Ziauddin Barani, another 14th-century chronicler, does not mention the second invasion in his Tarikh-i-Firuz Shahi. He states that Ulugh Khan and Nusrat Khan plundered Gujarat, after Karna fled to the Devagiri. The two generals later returned to Delhi with the wives and daughters of Karna. Barani, however, does not mention Devala Devi's name. Another medieval writer Nizam ud-Din gives a similar account, and mentions the capture of Devala Devi ("Dewal"). But he ignores the rest of the Ashiqa narrative. Like Isami, he does not mention Kamala Devi at all.

The 16th-century historian `Abd al-Qadir Bada'uni follows Barani's account, but presents a part of the Ashiqa account as history, but does not mention Kamala Devi.
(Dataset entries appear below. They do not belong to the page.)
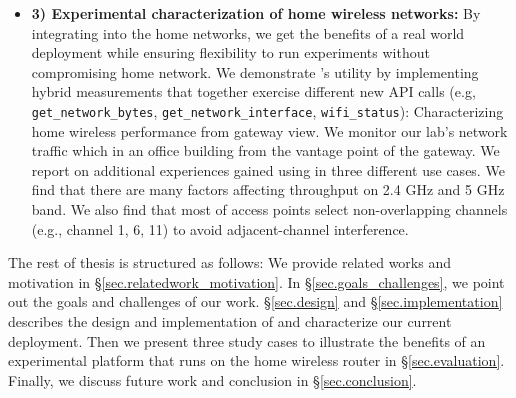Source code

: {\begin{itemize}
\item\textbf{3) Experimental characterization of home wireless networks:} By integrating \sysname into the home networks, we get the benefits of a real world deployment while ensuring flexibility to run experiments without compromising home network. We demonstrate \sysname's utility by implementing hybrid measurements that together exercise different new API calls (e.g, \texttt{get\_network\_bytes}, \texttt{get\_network\_interface}, \texttt{wifi\_status}): Characterizing home wireless performance from gateway view. We monitor our lab's network traffic which in an office building from the vantage point of the gateway. We report on additional experiences gained using \sysname in three different use cases. We find that there are many factors affecting throughput on 2.4 GHz and 5 GHz band. We also find that most of access points select non-overlapping channels (e.g., channel 1, 6, 11) to avoid adjacent-channel interference. 
\end{itemize}
\par}
The rest of thesis is structured as follows: We provide related works and motivation in \S{\ref{sec.relatedwork_motivation}}. In \S{\ref{sec.goals_challenges}}, we point out the goals and challenges of our work. \S{\ref{sec.design}} and \S{\ref{sec.implementation}} describes the design and implementation of \sysname and characterize our current deployment. Then we present three study cases to illustrate the benefits of an experimental platform that runs on the home wireless router in \S{\ref{sec.evaluation}}. Finally, we discuss future work and conclusion in \S{\ref{sec.conclusion}}.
Bada'uni's contemporary Firishta combines all the previous accounts to present the following narrative: the first invasion of Gujarat was led by Alauddin's generals Aluf Khan (Alp Khan) and Nusrat Khan. They captured Kamala Devi ("Kowla Devy") and other wives and daughters of Karna, who sought shelter with Ramachandra of Devagiri. With Ramachandra's help, Karna became the ruler of a principality called Baglana, located on the border of the Yadava territory. In 1308, Alauddin sent Malik Kafur to subjugate Ramachandra. At this time, Kamala Devi requested him to bring her daughter Devala Devi ("Deval Devy") to Delhi. Malik Kafur reached Deccan, and asked Karna to surrender Devala Devi. However, Karna refused to do so and warded off the invaders in the mountain passes for two months. Ultimately, he decided to marry his daughter to Ramachandra's son Shankaradeva ("Shunkul Dev"). While an officer named Bhimadeva ("Bhim Deo") was escorting Devala to Shankaradeva, some Muslim soldiers visiting Ellora chanced upon his contingent. The Muslim soldiers captured Devala Devi, and took her to Aluf Khan. Ultimately, Devala Devi was sent to Delhi, where she married Khizr Khan.
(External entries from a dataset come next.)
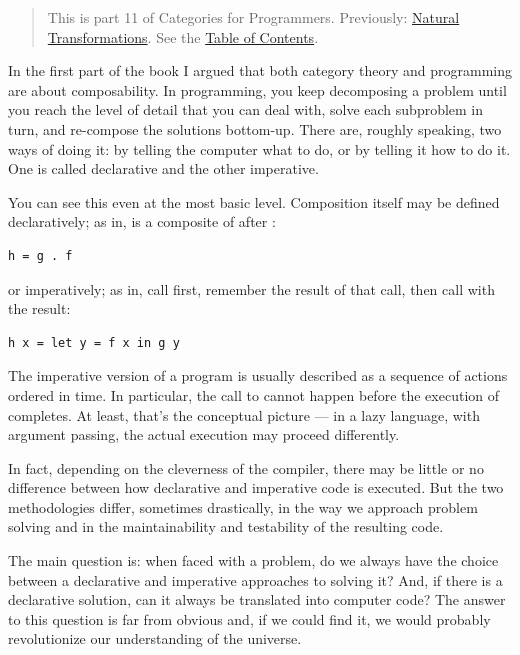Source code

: \begin{quote}
This is part 11 of Categories for Programmers. Previously:
\href{https://bartoszmilewski.com/2015/04/07/natural-transformations/}{Natural
Transformations}. See the
\href{https://bartoszmilewski.com/2014/10/28/category-theory-for-programmers-the-preface/}{Table
of Contents}.
\end{quote}

In the first part of the book I argued that both category theory and
programming are about composability. In programming, you keep
decomposing a problem until you reach the level of detail that you can
deal with, solve each subproblem in turn, and re-compose the solutions
bottom-up. There are, roughly speaking, two ways of doing it: by telling
the computer what to do, or by telling it how to do it. One is called
declarative and the other imperative.

You can see this even at the most basic level. Composition itself may be
defined declaratively; as in,  is a composite of 
after :

\begin{verbatim}
h = g . f
\end{verbatim}

or imperatively; as in, call  first, remember the result of
that call, then call  with the result:

\begin{verbatim}
h x = let y = f x in g y
\end{verbatim}

The imperative version of a program is usually described as a sequence
of actions ordered in time. In particular, the call to  cannot
happen before the execution of  completes. At least, that's
the conceptual picture --- in a lazy language, with 
argument passing, the actual execution may proceed differently.

In fact, depending on the cleverness of the compiler, there may be
little or no difference between how declarative and imperative code is
executed. But the two methodologies differ, sometimes drastically, in
the way we approach problem solving and in the maintainability and
testability of the resulting code.

The main question is: when faced with a problem, do we always have the
choice between a declarative and imperative approaches to solving it?
And, if there is a declarative solution, can it always be translated
into computer code? The answer to this question is far from obvious and,
if we could find it, we would probably revolutionize our understanding
of the universe.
=== Historical accuracy ===

The most accurate among all these accounts seems to be that of Isami, who spent considerable time in the Deccan region. Amir Khusrau's Ashiqa, which is of little historical value, states that the second invasion was led by Ulugh Khan (not Malik Jhitam). However, if the dates given by the 16th-century historian Firishta are accepted as correct, Ulugh Khan had already died by this time. On the other hand, Isami states that the invasion was led by Malik Jhitam.
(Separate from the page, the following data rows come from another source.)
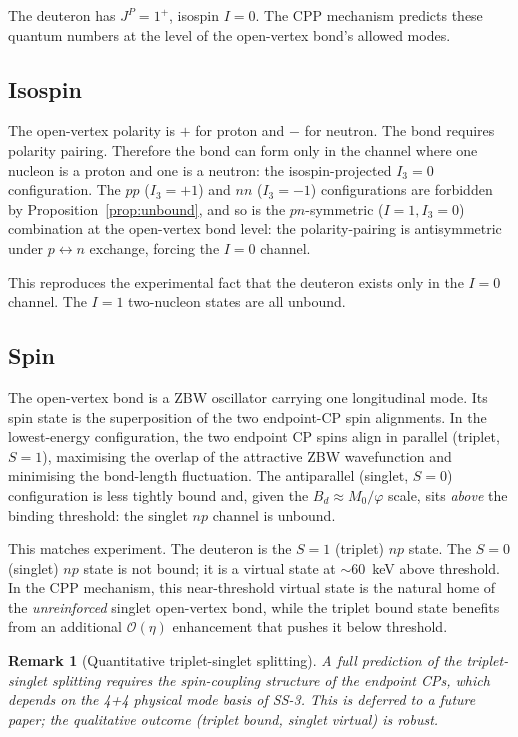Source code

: \documentclass[11pt,letterpaper]{article}
\newtheorem{remark}[theorem]{Remark}
\newcommand{\phig}{\varphi}
\newcommand{\Bd}{B_{d}}
\begin{document}
The deuteron has $J^P = 1^+$, isospin $I = 0$. The CPP mechanism predicts these quantum numbers at the level of the open-vertex bond's allowed modes.

\subsection{Isospin}

The open-vertex polarity is $+$ for proton and $-$ for neutron. The bond requires polarity pairing. Therefore the bond can form only in the channel where one nucleon is a proton and one is a neutron: the isospin-projected $I_3 = 0$ configuration. The $pp$ ($I_3 = +1$) and $nn$ ($I_3 = -1$) configurations are forbidden by Proposition~\ref{prop:unbound}, and so is the $pn$-symmetric ($I = 1, I_3 = 0$) combination at the open-vertex bond level: the polarity-pairing is antisymmetric under $p \leftrightarrow n$ exchange, forcing the $I = 0$ channel.

This reproduces the experimental fact that the deuteron exists only in the $I = 0$ channel. The $I = 1$ two-nucleon states are all unbound.

\subsection{Spin}

The open-vertex bond is a ZBW oscillator carrying one longitudinal mode. Its spin state is the superposition of the two endpoint-CP spin alignments. In the lowest-energy configuration, the two endpoint CP spins align in parallel (triplet, $S = 1$), maximising the overlap of the attractive ZBW wavefunction and minimising the bond-length fluctuation. The antiparallel (singlet, $S = 0$) configuration is less tightly bound and, given the $\Bd \approx M_0/\phig$ scale, sits \emph{above} the binding threshold: the singlet $np$ channel is unbound.

This matches experiment. The deuteron is the $S = 1$ (triplet) $np$ state. The $S = 0$ (singlet) $np$ state is not bound; it is a virtual state at $\sim 60$~keV above threshold. In the CPP mechanism, this near-threshold virtual state is the natural home of the \emph{unreinforced} singlet open-vertex bond, while the triplet bound state benefits from an additional $\mathcal{O}(\eta)$ enhancement that pushes it below threshold.

\begin{remark}[Quantitative triplet-singlet splitting]
A full prediction of the triplet-singlet splitting requires the spin-coupling structure of the endpoint CPs, which depends on the 4+4 physical mode basis of SS-3. This is deferred to a future paper; the qualitative outcome (triplet bound, singlet virtual) is robust.
\end{remark}
\end{document}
The Ashiqa states that a mother Kamala Devi asked Alauddin to snatch her young daughter from her biological father. It goes on to claim that Karna not only readily agreed to this demand, but also decided to send some presents with her to Delhi. These claims, which imply that the Vaghelas had no sense of honour and chastity, seem absurd. Even Bada'uni, who placed a high value on the historicity of Ashiqa, chose to ignore these claims in his writings. Firishta also refused to repeat Khsurau's statement that Karna was preparing to send presents with his daughter to Delhi. Similarly, Khusrau's claim that Devala Devi fell in love with her father's biggest enemy seems unlikely.

Also, it is unlikely that the Yadava king Ramachandra granted refuge to Karna. The Yadavas were enemies of the Chaulukyas-Vaghelas. Moreover, Ramachandra paid tribute to Alauddin in 1299, and some years later, even supported Alauddin's forces in their campaign against his other enemies, such as the Hoysalas. Considering all these points, Isami's statement that Karna had to seek refuge from the Kakatiyas seems correct.